Have any of you considered that maybe the reduced frequency of sex and reduced libido has nothing to do with the op and is something that the op's boyfriend is going through?

That shit changes over time and can be for a multitude of reasons.

Maybe he's getting a bit older and is hitting that point where his sex drive isn't the same anymore.

Maybe there's some other shit stressing him out and his libido has taken a hit as a result.

Or... maybe the op and bf have been together long enough that things have normalized and he's not a sex-starved maniac like he was in his younger days?
>>
>>18455663
being with someone who doesnt see you as attractive is miserable. not being initiated for sex and not being desired can kill a woman's self esteem. you'll only be happy if you have someone who appreciates you on the side or if you just break up. Take it from someone who is in a situation where their bf doesnt fuck them anymore due to lack of attraction.
>>
>>18455749
sorry but women do not like being fat. It is incredibly selfish to be expecting a woman to live with being fat so your dick can feel good. Other people treat fat chicks like shit and it just does not feel good looking in the mirror and seeing a fatty. This is not very good advice for OP's happiness, it's only good advice for the man who stopped fucking her.
>>
>>18457223
He literally told me that it is because he's less attracted to me because I lost weight.
>>
>>18456521
He is attracted to me, we still have sex.
Just we went from "I can't sit next to you without having a boner" to "Heh". We fuck 1-2 times a week vs 1-2 times every day.
>>
>>18457242
Tbf this usually happens in relationships anyway.
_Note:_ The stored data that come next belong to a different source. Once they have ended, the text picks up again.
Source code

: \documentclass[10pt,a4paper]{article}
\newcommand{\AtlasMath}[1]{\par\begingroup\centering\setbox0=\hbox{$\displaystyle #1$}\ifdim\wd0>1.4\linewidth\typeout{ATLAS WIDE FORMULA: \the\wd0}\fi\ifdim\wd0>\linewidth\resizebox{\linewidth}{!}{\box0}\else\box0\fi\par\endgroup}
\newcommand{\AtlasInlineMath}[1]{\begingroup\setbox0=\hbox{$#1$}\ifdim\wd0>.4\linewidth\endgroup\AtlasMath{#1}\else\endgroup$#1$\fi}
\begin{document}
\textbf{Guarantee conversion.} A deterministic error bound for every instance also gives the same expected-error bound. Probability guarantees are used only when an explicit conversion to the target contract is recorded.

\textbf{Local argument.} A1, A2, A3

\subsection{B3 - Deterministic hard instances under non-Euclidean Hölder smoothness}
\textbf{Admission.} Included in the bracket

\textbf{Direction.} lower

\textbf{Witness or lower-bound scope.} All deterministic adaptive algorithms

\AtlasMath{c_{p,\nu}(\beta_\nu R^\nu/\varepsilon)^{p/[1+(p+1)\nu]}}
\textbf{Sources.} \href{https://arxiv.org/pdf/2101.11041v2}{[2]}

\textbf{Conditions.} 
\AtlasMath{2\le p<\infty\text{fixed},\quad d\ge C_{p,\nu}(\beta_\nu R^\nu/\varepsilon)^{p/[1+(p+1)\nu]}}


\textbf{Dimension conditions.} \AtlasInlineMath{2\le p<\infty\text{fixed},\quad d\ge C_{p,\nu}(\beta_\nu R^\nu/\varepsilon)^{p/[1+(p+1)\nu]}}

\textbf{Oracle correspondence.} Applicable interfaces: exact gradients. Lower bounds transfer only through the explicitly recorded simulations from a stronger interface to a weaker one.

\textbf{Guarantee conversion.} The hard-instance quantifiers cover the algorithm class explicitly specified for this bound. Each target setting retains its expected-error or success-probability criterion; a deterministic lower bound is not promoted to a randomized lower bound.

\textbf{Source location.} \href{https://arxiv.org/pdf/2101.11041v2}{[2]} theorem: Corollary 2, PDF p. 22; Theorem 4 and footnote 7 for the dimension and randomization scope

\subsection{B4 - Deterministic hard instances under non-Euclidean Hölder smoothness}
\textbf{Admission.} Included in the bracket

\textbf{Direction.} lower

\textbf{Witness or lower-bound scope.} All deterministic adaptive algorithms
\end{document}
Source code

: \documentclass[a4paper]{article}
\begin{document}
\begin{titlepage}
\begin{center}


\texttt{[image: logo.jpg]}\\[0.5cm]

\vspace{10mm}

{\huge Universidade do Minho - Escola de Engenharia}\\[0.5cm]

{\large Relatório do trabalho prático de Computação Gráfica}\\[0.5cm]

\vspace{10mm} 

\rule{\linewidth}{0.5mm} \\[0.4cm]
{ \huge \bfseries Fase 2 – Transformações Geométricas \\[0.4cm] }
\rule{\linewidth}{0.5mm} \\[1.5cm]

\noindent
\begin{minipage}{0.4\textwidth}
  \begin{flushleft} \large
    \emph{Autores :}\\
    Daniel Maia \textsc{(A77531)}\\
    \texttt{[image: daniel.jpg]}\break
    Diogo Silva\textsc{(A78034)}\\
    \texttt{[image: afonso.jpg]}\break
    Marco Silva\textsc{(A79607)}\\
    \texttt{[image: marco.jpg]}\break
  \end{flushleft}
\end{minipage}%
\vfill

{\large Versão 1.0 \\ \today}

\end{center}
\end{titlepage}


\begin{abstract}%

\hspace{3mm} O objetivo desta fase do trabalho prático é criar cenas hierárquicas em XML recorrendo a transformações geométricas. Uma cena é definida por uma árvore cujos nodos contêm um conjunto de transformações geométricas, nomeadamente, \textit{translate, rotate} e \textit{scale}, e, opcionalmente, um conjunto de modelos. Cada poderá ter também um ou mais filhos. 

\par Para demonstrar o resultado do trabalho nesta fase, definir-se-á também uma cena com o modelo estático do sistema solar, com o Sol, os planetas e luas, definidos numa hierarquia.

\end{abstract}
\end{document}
He might just think he's being kind so you're not losing weight for the wrong reasons, for example due to a poor opinion of yourself.

Don't overthink it.

If you're looking after your health good on you. How exactly did you lose weight though?
>>
>>18457598
> this usually happens in relationships anyway.
It wasn't happening in ours till I lost weight. We were fucking like rabbits till 6 weeks ago when I went under 140 lbs, then it just decreased till today.

>How exactly did you lose weight though?
Diet and exercise. Nothing fancy. I eat on a calorie deficit and work out every day.